=== Begin Enclosure ===

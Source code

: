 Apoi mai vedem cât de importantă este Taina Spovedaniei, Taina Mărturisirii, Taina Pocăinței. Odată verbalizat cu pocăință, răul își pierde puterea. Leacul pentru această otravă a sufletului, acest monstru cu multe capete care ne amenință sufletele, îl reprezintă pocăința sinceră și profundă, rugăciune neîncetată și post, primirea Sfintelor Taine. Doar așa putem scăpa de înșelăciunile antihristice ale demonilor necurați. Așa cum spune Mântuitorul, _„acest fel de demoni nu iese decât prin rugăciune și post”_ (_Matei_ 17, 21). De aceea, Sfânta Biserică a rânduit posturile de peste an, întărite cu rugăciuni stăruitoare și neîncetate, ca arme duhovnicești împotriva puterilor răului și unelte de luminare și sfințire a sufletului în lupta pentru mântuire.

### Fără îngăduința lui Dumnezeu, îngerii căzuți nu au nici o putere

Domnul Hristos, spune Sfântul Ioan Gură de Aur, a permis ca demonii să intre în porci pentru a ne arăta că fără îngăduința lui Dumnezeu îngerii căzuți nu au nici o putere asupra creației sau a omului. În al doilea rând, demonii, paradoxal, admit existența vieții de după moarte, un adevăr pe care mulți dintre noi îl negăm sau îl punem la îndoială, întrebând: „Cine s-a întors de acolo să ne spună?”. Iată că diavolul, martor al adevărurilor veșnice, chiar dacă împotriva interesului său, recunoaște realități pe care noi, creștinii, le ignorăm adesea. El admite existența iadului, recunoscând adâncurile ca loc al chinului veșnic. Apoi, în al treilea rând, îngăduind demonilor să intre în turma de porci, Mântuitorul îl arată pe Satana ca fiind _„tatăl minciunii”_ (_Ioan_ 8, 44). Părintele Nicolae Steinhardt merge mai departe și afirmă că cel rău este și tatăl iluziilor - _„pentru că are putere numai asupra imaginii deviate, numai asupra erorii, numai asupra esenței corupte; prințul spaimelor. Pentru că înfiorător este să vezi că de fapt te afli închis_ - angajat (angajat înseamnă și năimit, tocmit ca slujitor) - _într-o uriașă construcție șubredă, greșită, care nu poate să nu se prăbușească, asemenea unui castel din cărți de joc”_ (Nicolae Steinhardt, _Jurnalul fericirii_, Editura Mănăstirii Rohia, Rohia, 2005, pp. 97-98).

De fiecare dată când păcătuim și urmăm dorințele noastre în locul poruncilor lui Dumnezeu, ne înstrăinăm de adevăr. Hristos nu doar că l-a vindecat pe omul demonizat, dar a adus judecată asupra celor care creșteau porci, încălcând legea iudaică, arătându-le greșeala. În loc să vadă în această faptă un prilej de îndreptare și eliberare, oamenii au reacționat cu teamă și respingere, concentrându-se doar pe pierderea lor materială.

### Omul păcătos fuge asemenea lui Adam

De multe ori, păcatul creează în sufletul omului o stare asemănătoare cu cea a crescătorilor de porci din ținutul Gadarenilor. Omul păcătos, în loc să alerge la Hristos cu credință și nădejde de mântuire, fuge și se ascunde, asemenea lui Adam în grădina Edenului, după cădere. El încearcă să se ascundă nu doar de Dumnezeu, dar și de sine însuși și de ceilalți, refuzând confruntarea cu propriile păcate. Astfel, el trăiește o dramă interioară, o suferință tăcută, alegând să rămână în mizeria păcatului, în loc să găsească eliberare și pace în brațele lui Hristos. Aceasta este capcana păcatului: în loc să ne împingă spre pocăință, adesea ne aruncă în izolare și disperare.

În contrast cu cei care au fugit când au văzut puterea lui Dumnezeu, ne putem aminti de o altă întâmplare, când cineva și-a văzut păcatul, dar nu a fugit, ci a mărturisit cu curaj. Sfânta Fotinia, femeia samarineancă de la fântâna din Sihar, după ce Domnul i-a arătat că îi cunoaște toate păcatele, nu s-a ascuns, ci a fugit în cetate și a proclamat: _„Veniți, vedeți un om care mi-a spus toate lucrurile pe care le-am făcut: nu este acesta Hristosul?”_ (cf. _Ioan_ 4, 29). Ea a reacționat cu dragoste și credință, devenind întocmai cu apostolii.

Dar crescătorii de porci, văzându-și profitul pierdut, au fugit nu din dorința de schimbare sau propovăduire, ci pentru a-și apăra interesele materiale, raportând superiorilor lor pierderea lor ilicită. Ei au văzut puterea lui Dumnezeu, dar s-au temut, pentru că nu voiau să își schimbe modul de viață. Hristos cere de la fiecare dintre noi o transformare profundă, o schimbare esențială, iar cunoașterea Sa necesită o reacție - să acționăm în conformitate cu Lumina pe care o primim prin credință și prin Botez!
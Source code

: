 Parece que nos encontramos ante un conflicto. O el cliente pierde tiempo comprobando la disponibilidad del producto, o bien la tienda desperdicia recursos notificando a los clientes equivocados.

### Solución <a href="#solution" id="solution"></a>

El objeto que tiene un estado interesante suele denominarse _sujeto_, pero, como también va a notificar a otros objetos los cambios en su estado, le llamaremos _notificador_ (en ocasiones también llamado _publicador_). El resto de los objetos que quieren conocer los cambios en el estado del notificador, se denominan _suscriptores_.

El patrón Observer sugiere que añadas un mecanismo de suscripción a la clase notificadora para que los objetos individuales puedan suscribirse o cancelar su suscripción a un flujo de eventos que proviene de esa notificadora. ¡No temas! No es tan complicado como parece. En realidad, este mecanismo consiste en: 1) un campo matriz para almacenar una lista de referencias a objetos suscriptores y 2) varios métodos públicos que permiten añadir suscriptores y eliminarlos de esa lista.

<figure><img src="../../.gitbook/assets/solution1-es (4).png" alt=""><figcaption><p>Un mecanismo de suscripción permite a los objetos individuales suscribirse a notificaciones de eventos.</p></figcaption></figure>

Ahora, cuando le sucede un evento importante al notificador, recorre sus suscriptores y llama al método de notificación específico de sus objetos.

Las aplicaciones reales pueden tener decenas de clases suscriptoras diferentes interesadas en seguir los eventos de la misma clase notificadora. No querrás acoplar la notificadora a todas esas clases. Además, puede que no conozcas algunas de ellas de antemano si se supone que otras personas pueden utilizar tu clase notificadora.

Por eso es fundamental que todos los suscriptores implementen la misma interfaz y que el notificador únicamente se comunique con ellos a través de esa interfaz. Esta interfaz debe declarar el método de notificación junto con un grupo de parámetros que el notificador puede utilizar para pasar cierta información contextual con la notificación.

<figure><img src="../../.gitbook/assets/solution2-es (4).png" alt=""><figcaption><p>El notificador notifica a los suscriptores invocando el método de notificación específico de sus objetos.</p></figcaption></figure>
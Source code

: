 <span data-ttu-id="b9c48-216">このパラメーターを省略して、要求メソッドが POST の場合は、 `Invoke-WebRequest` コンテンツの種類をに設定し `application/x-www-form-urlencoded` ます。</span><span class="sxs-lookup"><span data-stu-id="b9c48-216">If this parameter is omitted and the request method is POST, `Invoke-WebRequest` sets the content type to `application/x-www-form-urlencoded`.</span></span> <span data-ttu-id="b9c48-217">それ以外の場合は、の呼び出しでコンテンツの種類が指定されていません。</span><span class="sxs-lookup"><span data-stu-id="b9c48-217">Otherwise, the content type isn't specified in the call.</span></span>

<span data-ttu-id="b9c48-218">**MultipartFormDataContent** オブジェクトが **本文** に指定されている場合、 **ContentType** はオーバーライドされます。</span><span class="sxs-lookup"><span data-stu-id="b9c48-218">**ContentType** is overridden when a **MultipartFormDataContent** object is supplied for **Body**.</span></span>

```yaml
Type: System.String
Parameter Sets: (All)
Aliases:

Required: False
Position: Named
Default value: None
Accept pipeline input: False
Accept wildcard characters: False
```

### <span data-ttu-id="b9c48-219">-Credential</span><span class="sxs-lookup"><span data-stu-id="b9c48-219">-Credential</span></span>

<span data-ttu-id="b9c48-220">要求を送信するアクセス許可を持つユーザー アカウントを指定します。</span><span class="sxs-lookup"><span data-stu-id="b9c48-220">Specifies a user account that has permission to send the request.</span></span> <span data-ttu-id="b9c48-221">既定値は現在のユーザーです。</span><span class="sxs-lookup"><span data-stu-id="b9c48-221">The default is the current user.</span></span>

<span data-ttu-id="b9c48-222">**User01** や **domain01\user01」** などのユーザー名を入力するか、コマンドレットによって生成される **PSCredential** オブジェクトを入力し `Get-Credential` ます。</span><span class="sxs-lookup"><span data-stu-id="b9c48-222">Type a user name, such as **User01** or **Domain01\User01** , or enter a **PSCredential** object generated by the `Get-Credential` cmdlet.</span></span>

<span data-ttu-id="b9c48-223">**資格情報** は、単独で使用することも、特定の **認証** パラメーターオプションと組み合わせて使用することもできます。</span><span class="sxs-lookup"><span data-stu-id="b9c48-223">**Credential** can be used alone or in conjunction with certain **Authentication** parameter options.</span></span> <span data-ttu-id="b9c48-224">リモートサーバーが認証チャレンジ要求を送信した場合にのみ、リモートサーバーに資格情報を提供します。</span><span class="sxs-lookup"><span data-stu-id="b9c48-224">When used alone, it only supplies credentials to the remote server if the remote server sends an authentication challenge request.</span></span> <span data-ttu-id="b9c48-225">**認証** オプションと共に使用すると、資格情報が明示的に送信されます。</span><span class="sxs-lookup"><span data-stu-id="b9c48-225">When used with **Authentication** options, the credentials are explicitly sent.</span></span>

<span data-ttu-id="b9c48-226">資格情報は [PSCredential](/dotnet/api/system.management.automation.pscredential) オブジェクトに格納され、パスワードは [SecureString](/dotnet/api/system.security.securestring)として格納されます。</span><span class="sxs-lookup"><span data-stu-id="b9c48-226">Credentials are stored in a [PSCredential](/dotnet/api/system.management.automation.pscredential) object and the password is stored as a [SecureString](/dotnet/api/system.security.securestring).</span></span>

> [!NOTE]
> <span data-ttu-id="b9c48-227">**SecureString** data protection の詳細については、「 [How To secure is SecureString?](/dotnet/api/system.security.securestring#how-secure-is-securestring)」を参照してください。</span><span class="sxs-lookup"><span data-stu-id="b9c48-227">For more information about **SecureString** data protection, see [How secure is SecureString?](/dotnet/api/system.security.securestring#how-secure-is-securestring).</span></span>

=== End Enclosure ===

**TASK DESCRIPTION**
Set down, from the entries above, exactly the lines from the one with "notificaciones de eventos.</p></figcaption></figure>" up to and including the one with "Las aplicaciones reales", and no other lines.

**WRITTEN SOLUTION**
<figure><img src="../../.gitbook/assets/solution1-es (4).png" alt=""><figcaption><p>Un mecanismo de suscripción permite a los objetos individuales suscribirse a notificaciones de eventos.</p></figcaption></figure>

Ahora, cuando le sucede un evento importante al notificador, recorre sus suscriptores y llama al método de notificación específico de sus objetos.

Las aplicaciones reales pueden tener decenas de clases suscriptoras diferentes interesadas en seguir los eventos de la misma clase notificadora. No querrás acoplar la notificadora a todas esas clases. Además, puede que no conozcas algunas de ellas de antemano si se supone que otras personas pueden utilizar tu clase notificadora.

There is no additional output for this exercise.